Saturday, December 7, 2019

[The Colossus] on the Life & Subsequent Death of Sylvia Plath

[The Colossus] On the Life & Subsequent Death of Sylvia Plath





Sylvia Plath suffered from the most exquisite depression to ever reach a woman's heart. Poetry, in her words, in her eyes, possessed by the demons of unsatisfying conception, revitalized itself, born from the fusion of the embryo within the womb of the aesthetic. If we owe anything to this woman, it is to, everyday of our lives along the palate of art, to praise her tragic brilliance.

In Plath's poetry, there are eras born that have only existed in her stanzas and died once her poetry ended. It was a pain that bore the mirror image of itself, dropped anchor in a deep metaphysical self-exile and detached itself from this Euclidean limitation given to humanity by humanity.

"I can never read all the books I want; I can never be all the people I want to live all the lives I want. I can never train myself in all the skills I want. And why do I want? I want to live and feel all the shades, tones and variations of mental and physical experience possible in life. And I am horribly limited."

The lives Plath wishes to live is not due to envy, her limitations are not due to a literary one; they were all imposed on her from a dubious and skeptical environment. Her marriage to the poet Ted Hughes, a self-loathing, insecure philandering artist, whom Plath propped up out of full  means of belief, caused her retreat into a blantant madness, an immobility that threatened to petrify her. But even in seeing lives lived on a more blissful plane, a chronic infidelity that could hinder the creativity of most; it was sadness, the flicker impulse of depression itself that caused flight in her poetry and flightlessness in her life.

The average human facing diversity will abandon themselves in haste, misdirect anguish, lose equilibrium in their upright walk upon this earth; Plath fled inward, charted her sadness, composed sonnets that echoed pass her suicide  in 1963. Her true sadness had no origin, its redoubtable advance upon her mind induced the abstraction that in turn, induced the abstract language she has become well known for. It is in her very words;

"If you expect nothing from anybody, you're never disappointed."

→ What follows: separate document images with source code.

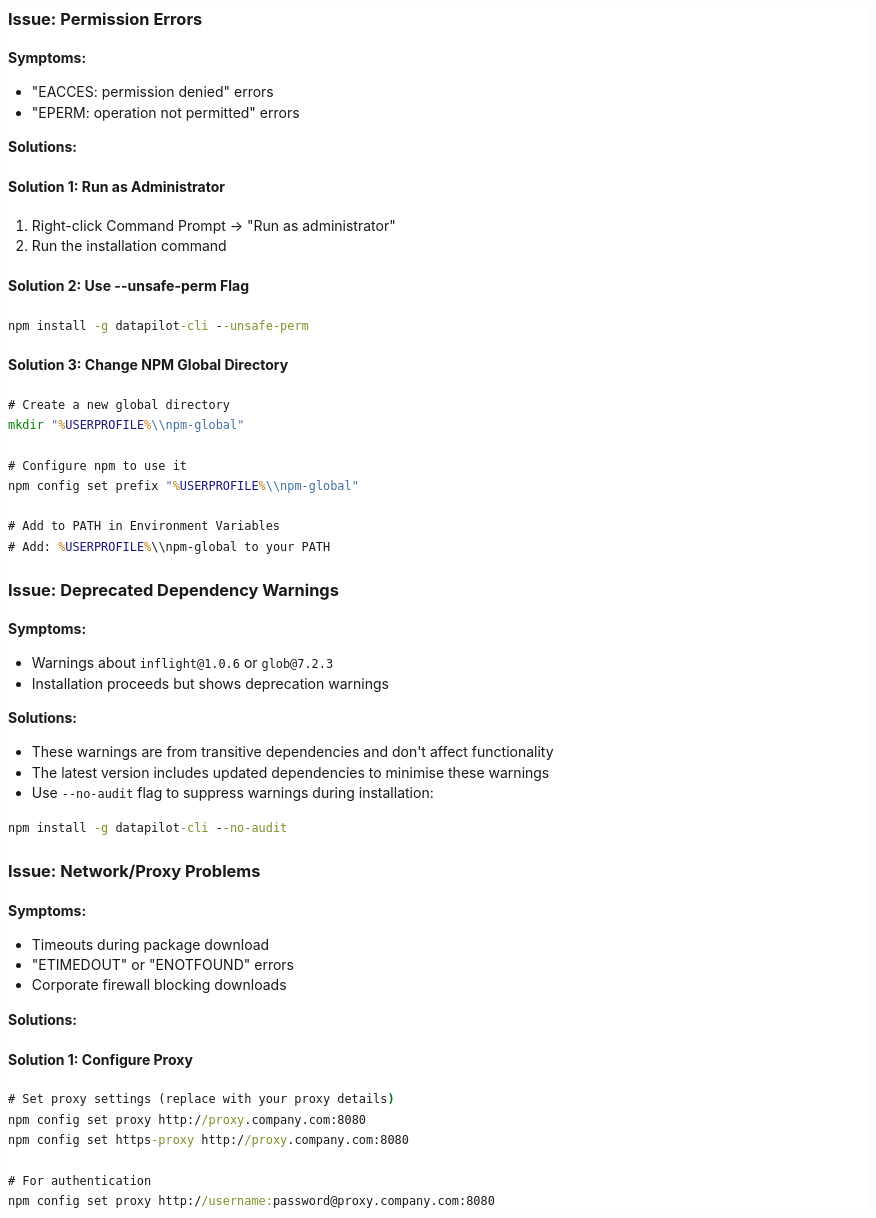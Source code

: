 ### Issue: Permission Errors

**Symptoms:**
- "EACCES: permission denied" errors
- "EPERM: operation not permitted" errors

**Solutions:**

#### Solution 1: Run as Administrator
1. Right-click Command Prompt → "Run as administrator"
2. Run the installation command

#### Solution 2: Use --unsafe-perm Flag
```cmd
npm install -g datapilot-cli --unsafe-perm
```

#### Solution 3: Change NPM Global Directory
```cmd
# Create a new global directory
mkdir "%USERPROFILE%\\npm-global"

# Configure npm to use it
npm config set prefix "%USERPROFILE%\\npm-global"

# Add to PATH in Environment Variables
# Add: %USERPROFILE%\\npm-global to your PATH
```

### Issue: Deprecated Dependency Warnings

**Symptoms:**
- Warnings about `inflight@1.0.6` or `glob@7.2.3`
- Installation proceeds but shows deprecation warnings

**Solutions:**
- These warnings are from transitive dependencies and don't affect functionality
- The latest version includes updated dependencies to minimise these warnings
- Use `--no-audit` flag to suppress warnings during installation:
```cmd
npm install -g datapilot-cli --no-audit
```

### Issue: Network/Proxy Problems

**Symptoms:**
- Timeouts during package download
- "ETIMEDOUT" or "ENOTFOUND" errors
- Corporate firewall blocking downloads

**Solutions:**

#### Solution 1: Configure Proxy
```cmd
# Set proxy settings (replace with your proxy details)
npm config set proxy http://proxy.company.com:8080
npm config set https-proxy http://proxy.company.com:8080

# For authentication
npm config set proxy http://username:password@proxy.company.com:8080
```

that we see the hallmarks of a woman competent of her own true condition, shattered beauty that proposes its own terminal splendor. She has taken the ineffectual actions of poets pen-to-paper and reunited us with our own sensibility, as the giver, reunited us with our humanist torture, the flaws of personal character that can reverberate brilliantly as an echo in a cathedral.

We've lost something, we are not free, adrift in a phantom tirade, separated from the human history of dismemberment and immurement. If we are well to beware of anything, if we are to risk anything, it is the leap from the precipice of our own concocted dreams, phantasmas, torrential miasma in an age where disassociation
frees us. We chart the earth, the depths of the sea yet we've forgotten the algorithm in which everything has been set forth upon that is the autonomous pulsation of the individual or the dream of individuality. We are born individually but we are not meant to live individually if we are to disregard the malformation that insanity brings.

The day man arrived on this earth, the very next day, he had made slaves of his own, driven himself into doldrum by his own blatant captivity, become infernal slaves to woman and sought escape from his actuality, his self-imposed misery. It is from poetry anthropos truly finds an equilibrium, a sense of revitalization. Plath's lost of equilibrium was also her friction upon the earth, a reciprocal disaster that begets catastrophe. And if there is anything confessed of her soul, it is a composed character in its own ruins. The Sylvia Plath we've come to know is the Sylvia Plath who was, who could not be saved despite her will or the Karma-driven will of an indescribable, incomprehensible universe to rescue her from a perennial turmoil.

Very few possess transcendence, or ever access such metaphysical and psychic measure. Plath's mind, mutinous against her own shattered heart, itself was a dampened, quintessential vortex that devoured all pestilence, spun it out into a mathematical drama, an abomination of the becoming having become, a double helix strand forfeited its genome rights.

What has been left in the aftermath of Plath's suicide is the seemingly inane sense of poetic prose that has failed to find its way to the very ideal of dazzle, of charm, of seduction, of satisfying our instinct for sadomasochism. It is clear that the carousel never ceases its evolution, as it is also clear that the world may never again be removed from its very axis by language once all great voices, imminent, relevant, malevolent forces, tragedians, have fallen into the abyss created for the entire earth to be suction into as a whirlpool. It may also be clear that the art forms originated to distort the human figure too may not take their rightful throne. The only thing that remains unclear, unpredictable, is when will the next hatch from egg into a fully formed woman to attest what misery truly is, what it truly can become, an endearment to all of history itself.